Plusieurs types de médicaments disponibles sans ordonnance peuvent être utilisés, même si les preuves d’une réelle efficacité font parfois défaut. En 2012, faute de preuves d'efficacité convaincantes, les autorités européennes ont interdit aux compléments alimentaires contenant de la papaïne, de la bromélaïne, de la bétaïne ou des probiotiques à prétendre prévenir ou soulager les digestions difficiles et l’inconfort gastro-intestinal, ou d'améliorer la digestion des aliments.
Certains compléments alimentaires sont contre-indiqués chez la femme enceinte ou si la personne est atteinte de certaines maladies.
En pratique, on peut utiliser :
• Le charbon végétal activé est un traitement classique des ballonnements et il est justifié de l'essayer, même s’il n'est pas efficace pour tout le monde. Il faut se souvenir qu’il peut gêner l'absorption de certains médicaments.
• Les médicaments à type de pansements digestifs sont intéressants pour lutter contre les ballonnements. Ils sont généralement à base d’argile (kaolin), de siméticone ou de diméticone et dotés d’une propriété « anti-mousse » leur permettant d’empêcher la formation de gaz. Leur combinaison avec un antiacide est courante mais uniquement intéressante lorsque le ballonnement s’accompagne d’une sensation de brûlure au niveau de l’estomac.
Les faibles doses des antidépresseurs tricycliques comme l’amitriptyline et l’imipramine sont efficaces dans les troubles fonctionnels digestifs en général, même si ils ont été plus largement étudiés dans le syndrome de l’intestin irritable.

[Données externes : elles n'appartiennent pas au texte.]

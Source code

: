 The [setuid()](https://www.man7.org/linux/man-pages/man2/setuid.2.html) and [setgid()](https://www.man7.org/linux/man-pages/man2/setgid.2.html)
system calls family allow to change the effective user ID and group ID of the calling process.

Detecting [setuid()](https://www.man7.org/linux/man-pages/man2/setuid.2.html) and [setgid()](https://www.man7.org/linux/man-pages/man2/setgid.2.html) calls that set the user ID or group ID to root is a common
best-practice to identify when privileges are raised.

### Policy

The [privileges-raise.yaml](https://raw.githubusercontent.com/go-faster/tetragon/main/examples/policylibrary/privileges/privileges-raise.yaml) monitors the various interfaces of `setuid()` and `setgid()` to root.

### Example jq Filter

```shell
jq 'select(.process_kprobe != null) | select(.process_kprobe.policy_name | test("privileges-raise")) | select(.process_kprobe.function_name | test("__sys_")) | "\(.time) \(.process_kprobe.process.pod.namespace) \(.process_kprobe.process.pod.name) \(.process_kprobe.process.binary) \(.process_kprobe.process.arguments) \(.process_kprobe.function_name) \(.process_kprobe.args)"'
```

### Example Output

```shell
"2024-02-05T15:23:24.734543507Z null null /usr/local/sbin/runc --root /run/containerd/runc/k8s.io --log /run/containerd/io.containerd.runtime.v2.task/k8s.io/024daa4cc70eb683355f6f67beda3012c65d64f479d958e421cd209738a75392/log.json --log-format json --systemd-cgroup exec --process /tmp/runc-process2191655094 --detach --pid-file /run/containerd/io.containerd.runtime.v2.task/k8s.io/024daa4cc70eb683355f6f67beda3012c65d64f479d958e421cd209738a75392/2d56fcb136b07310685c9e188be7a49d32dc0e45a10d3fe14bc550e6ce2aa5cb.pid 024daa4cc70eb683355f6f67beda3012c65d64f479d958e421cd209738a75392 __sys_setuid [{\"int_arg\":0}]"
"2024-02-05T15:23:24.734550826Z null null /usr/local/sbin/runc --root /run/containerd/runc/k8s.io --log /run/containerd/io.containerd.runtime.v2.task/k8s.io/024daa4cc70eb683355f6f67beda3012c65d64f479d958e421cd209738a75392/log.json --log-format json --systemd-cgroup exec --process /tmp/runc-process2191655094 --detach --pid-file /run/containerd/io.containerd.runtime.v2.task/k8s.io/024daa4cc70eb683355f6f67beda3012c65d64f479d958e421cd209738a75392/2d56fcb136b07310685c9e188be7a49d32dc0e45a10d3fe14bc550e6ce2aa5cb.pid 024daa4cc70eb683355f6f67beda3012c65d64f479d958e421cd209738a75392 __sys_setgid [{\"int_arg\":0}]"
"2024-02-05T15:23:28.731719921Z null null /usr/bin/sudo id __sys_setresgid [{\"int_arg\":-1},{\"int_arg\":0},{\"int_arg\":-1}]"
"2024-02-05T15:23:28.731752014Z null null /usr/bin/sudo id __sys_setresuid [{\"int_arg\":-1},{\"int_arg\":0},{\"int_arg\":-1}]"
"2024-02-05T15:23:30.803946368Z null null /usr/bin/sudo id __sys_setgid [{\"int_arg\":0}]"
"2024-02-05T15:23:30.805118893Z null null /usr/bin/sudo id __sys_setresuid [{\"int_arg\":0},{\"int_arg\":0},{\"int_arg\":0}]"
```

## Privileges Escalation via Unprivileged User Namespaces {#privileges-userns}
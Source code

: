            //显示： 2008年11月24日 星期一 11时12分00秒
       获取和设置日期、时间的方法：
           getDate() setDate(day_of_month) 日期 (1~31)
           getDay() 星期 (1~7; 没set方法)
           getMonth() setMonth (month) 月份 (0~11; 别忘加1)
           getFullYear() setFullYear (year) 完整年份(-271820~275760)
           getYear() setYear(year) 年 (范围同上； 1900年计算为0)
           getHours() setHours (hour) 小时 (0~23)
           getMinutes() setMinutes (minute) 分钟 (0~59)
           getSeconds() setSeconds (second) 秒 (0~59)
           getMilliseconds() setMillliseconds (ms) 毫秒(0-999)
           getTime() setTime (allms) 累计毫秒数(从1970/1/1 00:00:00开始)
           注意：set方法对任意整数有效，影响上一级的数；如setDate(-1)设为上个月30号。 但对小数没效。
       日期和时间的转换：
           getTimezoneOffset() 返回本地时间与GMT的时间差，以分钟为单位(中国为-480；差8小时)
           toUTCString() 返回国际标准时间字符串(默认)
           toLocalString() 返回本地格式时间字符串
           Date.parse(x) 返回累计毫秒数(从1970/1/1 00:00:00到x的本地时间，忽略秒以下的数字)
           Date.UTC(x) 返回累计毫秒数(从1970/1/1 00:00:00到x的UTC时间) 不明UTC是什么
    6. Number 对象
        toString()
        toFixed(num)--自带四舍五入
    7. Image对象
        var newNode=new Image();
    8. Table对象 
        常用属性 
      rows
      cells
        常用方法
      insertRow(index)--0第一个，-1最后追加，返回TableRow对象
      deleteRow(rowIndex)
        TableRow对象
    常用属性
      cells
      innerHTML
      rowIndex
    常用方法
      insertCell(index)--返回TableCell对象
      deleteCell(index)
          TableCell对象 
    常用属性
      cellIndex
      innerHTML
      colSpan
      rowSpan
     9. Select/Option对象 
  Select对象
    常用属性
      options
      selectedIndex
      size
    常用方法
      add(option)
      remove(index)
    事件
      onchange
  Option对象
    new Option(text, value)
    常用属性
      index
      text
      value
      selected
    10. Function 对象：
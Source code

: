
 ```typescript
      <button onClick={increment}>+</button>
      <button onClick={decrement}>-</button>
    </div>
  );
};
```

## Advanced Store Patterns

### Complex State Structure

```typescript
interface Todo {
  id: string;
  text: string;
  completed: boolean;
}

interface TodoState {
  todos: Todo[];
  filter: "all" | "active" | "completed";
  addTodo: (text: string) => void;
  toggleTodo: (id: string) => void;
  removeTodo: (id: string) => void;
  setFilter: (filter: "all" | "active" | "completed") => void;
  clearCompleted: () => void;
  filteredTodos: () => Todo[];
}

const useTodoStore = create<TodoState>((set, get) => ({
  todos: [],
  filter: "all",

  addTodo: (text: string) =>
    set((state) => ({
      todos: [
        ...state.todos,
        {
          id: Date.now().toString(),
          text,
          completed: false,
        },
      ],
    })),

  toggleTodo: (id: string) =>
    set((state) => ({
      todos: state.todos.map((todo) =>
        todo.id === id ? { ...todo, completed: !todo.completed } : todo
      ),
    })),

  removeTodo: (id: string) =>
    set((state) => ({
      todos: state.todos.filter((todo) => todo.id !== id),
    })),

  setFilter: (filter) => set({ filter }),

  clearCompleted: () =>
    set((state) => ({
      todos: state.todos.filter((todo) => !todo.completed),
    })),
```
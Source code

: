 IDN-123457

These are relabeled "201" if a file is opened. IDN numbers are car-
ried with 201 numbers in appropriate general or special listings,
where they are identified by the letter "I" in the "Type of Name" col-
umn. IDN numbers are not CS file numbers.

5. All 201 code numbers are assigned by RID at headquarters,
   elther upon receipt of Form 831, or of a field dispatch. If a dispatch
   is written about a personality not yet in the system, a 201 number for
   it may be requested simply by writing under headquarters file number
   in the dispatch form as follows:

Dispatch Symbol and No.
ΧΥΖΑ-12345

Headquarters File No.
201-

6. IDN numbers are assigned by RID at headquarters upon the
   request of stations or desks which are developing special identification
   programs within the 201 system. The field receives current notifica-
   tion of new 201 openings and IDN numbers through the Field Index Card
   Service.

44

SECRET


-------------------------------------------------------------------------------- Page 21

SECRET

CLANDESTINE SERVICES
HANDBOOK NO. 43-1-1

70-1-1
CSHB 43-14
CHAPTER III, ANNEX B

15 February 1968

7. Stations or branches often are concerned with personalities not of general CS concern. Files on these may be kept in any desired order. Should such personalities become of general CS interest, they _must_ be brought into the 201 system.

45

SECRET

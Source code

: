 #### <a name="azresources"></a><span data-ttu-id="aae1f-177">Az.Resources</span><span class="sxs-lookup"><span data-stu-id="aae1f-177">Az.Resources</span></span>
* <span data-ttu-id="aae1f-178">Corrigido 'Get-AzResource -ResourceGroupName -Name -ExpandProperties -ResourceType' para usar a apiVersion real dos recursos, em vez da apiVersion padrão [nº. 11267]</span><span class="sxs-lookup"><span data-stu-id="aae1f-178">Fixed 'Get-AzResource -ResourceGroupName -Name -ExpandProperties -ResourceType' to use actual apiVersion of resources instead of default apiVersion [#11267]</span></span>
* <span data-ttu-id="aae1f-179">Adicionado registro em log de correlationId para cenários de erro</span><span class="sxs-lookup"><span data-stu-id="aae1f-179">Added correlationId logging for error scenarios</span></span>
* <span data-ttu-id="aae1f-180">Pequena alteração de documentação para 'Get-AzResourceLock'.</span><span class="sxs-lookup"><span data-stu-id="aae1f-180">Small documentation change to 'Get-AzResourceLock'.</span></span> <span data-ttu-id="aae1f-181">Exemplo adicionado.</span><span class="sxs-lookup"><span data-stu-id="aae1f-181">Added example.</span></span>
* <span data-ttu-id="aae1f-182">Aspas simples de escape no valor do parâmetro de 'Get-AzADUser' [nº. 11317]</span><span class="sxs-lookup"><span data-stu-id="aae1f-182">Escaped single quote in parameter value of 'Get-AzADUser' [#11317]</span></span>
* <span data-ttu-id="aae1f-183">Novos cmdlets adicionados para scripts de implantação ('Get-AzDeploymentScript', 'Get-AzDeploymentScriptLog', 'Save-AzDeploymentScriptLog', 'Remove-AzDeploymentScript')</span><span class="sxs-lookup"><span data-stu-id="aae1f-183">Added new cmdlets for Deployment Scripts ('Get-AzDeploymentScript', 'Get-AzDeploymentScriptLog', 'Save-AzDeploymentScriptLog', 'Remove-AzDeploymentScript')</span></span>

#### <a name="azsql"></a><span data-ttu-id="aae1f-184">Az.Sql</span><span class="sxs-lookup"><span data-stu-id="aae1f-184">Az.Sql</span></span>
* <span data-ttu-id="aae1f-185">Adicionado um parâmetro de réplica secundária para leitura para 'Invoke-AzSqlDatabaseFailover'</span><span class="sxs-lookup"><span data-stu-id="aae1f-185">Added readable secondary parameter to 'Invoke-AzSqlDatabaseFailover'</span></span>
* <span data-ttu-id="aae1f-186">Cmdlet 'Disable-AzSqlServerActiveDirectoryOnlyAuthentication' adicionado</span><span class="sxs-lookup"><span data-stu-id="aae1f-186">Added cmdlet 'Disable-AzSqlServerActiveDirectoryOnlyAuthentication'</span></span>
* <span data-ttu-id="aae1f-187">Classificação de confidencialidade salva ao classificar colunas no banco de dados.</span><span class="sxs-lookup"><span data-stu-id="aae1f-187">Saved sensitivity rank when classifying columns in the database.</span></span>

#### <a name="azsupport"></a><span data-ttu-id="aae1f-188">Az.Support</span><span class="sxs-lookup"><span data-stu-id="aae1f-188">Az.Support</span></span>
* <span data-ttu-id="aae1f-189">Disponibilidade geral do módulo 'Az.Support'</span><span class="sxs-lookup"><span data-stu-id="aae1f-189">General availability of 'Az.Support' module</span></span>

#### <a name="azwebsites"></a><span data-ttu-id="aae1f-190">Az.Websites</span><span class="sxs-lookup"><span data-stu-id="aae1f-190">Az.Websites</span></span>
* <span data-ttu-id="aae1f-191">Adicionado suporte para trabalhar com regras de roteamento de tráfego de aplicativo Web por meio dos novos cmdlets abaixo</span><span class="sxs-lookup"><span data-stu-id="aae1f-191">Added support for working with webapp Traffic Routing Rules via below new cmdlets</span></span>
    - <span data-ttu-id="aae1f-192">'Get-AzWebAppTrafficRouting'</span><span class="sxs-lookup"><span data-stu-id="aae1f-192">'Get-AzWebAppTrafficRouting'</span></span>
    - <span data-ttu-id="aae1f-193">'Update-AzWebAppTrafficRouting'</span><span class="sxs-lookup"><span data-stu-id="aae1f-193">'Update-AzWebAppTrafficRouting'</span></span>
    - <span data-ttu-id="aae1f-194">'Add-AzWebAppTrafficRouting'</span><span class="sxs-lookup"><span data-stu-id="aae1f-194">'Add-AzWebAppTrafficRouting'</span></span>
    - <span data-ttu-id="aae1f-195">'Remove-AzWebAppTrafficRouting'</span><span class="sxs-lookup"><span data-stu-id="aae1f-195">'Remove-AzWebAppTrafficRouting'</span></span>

D’une manière générale, les prokinétiques et les agents plus récemment proposés peinent encore à démontrer une franche efficacité et/ou une sécurité d’emploi suffisante dans la dyspepsie. D’autres antagonistes des récepteurs de la dopamine (alizapride, bromopride, clebopride, levosulpiride…) sont disponibles dans certains pays, mais les évaluations dans la dyspepsie ne semblent pas mettre en évidence d’avantages importants par rapport à ceux disponibles en France.
La démarche thérapeutique reste donc empirique avec des mesures hygiéno-diététiques et un soutien psychologique au besoin aidé par les agents antiacides et antisécrétoires puis les prokinétiques. Elle fait encore proposer des antidépresseurs à faible dose.
De nouveaux agents actifs sur la viscéroperception, la relaxation gastrique, et de nouveaux prokinétiques devraient permettre de mieux contrôler les problèmes dans les prochaines années.